AIM OF THE EXERCISE: Go line by line through the data below and count those with the string "iqai". Give the number only.

::::

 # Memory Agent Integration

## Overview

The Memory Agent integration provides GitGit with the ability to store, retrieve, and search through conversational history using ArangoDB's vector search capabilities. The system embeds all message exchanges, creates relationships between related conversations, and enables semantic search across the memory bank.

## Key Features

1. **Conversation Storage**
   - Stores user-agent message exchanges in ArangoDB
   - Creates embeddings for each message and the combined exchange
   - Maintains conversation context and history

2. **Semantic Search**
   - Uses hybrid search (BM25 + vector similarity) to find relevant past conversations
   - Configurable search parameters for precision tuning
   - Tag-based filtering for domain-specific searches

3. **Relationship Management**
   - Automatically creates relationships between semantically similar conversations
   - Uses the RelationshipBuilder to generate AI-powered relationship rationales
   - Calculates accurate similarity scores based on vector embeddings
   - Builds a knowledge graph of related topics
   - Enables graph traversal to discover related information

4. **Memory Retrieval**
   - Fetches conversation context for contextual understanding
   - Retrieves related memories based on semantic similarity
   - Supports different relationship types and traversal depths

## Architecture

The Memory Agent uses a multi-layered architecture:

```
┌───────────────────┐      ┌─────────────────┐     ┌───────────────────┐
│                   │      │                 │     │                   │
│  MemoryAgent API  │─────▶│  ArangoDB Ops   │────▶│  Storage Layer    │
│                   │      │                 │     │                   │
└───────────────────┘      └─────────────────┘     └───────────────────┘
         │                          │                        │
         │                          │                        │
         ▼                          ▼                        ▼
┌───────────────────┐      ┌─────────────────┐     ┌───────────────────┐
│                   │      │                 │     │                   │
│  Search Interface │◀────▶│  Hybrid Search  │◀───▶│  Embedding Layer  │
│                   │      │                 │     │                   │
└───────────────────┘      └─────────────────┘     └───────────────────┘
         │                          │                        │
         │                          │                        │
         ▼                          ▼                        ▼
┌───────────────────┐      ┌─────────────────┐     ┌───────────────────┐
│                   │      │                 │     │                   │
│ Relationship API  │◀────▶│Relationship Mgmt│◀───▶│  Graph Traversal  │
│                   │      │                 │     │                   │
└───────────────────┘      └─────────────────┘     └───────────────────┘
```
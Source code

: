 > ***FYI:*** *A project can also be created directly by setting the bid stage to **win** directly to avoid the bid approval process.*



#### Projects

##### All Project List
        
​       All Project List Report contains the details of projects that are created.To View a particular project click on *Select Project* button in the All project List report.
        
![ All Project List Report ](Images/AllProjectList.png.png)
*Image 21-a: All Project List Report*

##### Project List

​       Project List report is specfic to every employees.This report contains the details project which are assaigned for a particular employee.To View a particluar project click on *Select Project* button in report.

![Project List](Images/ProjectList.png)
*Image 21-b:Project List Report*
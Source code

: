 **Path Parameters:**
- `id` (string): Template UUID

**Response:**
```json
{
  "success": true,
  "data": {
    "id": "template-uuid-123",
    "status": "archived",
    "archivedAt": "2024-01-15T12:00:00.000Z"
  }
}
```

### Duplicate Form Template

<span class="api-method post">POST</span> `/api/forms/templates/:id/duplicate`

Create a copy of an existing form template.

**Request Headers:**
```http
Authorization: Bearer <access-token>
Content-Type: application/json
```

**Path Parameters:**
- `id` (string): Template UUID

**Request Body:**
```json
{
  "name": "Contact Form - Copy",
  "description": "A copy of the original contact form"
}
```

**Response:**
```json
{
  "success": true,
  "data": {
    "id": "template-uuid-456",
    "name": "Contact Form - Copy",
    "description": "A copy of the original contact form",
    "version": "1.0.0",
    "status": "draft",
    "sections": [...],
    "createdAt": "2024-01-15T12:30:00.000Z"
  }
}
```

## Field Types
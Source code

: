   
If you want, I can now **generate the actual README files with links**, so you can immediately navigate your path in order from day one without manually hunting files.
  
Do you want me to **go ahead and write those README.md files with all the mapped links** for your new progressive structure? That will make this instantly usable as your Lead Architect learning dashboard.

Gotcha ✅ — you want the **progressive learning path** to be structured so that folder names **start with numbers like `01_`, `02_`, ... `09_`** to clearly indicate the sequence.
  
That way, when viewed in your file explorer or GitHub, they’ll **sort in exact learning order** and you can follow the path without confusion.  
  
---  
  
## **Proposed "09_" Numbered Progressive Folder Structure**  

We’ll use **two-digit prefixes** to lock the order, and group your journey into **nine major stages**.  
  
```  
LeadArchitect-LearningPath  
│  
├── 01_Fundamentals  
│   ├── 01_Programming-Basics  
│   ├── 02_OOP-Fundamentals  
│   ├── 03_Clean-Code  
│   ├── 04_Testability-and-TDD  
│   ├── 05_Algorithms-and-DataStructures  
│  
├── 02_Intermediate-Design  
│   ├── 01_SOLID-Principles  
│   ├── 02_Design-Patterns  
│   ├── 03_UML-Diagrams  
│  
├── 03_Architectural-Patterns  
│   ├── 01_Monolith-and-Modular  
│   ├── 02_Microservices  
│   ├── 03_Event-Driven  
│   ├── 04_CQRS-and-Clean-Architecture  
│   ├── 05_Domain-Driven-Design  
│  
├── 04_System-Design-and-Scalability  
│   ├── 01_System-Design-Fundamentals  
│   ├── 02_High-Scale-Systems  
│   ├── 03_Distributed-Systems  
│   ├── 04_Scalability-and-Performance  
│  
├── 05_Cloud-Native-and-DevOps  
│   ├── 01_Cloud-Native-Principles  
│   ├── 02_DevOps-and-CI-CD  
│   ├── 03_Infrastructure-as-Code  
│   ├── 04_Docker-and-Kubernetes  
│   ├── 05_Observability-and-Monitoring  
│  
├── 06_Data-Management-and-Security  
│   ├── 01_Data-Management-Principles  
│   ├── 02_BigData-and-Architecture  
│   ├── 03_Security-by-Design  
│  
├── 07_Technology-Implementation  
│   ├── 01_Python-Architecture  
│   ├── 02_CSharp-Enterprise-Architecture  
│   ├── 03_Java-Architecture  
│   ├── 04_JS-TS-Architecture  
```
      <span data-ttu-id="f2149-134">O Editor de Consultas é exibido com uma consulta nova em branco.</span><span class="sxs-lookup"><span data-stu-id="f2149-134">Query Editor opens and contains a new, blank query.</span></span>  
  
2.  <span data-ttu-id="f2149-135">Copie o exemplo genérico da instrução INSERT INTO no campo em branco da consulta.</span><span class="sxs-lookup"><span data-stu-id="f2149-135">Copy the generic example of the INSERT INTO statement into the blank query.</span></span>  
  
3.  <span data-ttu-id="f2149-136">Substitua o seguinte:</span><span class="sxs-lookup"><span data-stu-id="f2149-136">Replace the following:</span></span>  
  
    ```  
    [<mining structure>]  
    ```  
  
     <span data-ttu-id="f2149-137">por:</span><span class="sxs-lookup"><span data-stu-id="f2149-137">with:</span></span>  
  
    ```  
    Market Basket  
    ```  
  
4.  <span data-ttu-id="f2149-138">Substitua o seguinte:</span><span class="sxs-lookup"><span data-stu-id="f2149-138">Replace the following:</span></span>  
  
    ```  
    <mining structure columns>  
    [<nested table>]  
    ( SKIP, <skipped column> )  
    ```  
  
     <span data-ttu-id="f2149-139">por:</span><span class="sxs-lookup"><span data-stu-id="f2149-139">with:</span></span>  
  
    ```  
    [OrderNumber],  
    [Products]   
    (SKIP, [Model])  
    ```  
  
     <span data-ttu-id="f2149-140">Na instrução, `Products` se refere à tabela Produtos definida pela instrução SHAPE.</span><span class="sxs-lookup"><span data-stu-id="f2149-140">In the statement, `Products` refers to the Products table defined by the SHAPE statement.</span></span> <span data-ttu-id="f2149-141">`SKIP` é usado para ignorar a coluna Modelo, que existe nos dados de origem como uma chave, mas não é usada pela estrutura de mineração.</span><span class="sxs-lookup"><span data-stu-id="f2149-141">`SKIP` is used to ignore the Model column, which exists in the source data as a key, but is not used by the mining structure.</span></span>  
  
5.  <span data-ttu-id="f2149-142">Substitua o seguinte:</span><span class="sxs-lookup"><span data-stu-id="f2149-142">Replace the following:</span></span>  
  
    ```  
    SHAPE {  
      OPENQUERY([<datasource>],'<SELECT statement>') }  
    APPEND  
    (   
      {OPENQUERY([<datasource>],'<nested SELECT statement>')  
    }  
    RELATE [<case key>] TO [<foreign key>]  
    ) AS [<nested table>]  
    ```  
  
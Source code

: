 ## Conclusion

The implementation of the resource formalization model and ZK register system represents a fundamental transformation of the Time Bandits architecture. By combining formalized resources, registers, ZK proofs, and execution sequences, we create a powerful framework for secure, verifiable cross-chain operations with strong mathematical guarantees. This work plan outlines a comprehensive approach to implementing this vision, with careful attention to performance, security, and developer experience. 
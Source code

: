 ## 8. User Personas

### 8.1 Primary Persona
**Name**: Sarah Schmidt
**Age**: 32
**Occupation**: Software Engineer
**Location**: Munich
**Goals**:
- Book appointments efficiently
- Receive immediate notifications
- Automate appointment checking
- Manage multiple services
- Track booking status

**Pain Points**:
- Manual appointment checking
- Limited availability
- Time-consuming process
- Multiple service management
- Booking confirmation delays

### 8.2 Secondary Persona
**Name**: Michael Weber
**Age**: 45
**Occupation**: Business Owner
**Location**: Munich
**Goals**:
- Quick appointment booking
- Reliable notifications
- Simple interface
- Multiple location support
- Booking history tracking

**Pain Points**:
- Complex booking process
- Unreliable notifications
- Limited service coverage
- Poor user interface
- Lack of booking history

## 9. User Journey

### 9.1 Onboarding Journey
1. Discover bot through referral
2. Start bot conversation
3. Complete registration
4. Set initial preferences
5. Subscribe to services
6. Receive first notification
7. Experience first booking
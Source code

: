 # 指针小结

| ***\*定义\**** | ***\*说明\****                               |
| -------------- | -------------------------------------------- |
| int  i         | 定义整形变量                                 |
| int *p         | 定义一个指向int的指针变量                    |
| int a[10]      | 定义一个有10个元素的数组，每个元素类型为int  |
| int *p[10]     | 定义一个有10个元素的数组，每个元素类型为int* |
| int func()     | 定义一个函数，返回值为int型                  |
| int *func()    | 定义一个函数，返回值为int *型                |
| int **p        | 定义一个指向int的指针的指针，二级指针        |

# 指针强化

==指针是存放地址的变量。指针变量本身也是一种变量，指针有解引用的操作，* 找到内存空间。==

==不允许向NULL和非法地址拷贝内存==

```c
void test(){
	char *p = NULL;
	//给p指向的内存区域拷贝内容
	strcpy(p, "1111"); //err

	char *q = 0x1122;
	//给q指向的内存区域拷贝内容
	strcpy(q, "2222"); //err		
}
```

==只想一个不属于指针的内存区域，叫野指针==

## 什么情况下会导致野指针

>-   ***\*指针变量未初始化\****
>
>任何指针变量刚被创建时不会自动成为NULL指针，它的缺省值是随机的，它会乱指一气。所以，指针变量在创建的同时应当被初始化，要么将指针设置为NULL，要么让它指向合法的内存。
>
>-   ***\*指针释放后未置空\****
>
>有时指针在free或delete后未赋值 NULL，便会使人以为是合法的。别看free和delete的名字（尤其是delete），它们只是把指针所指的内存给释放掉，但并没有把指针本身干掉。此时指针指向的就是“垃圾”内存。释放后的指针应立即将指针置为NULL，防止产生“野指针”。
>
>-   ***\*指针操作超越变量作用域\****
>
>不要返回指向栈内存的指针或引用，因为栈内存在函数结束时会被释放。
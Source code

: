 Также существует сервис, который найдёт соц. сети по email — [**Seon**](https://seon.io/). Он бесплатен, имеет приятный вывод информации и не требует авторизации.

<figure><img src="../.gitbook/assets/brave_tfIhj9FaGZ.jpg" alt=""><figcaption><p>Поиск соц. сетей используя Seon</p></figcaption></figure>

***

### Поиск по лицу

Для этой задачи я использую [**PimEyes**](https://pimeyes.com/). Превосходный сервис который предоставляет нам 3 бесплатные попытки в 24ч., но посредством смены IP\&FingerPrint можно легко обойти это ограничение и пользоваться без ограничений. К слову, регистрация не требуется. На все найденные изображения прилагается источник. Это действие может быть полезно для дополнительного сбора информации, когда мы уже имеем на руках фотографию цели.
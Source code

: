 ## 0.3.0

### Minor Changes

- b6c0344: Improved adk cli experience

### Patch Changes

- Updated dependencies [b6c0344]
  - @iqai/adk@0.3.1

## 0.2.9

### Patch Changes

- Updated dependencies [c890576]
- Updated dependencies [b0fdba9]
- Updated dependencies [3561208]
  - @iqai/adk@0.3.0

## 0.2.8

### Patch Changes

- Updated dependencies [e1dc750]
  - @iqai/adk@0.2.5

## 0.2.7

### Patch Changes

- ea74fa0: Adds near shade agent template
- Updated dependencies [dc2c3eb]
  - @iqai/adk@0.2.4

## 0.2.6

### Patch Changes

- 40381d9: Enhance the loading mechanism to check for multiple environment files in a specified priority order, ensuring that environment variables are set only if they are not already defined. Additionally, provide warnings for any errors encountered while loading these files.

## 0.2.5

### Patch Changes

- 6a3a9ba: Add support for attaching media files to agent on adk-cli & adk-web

::::

SOLUTION: 4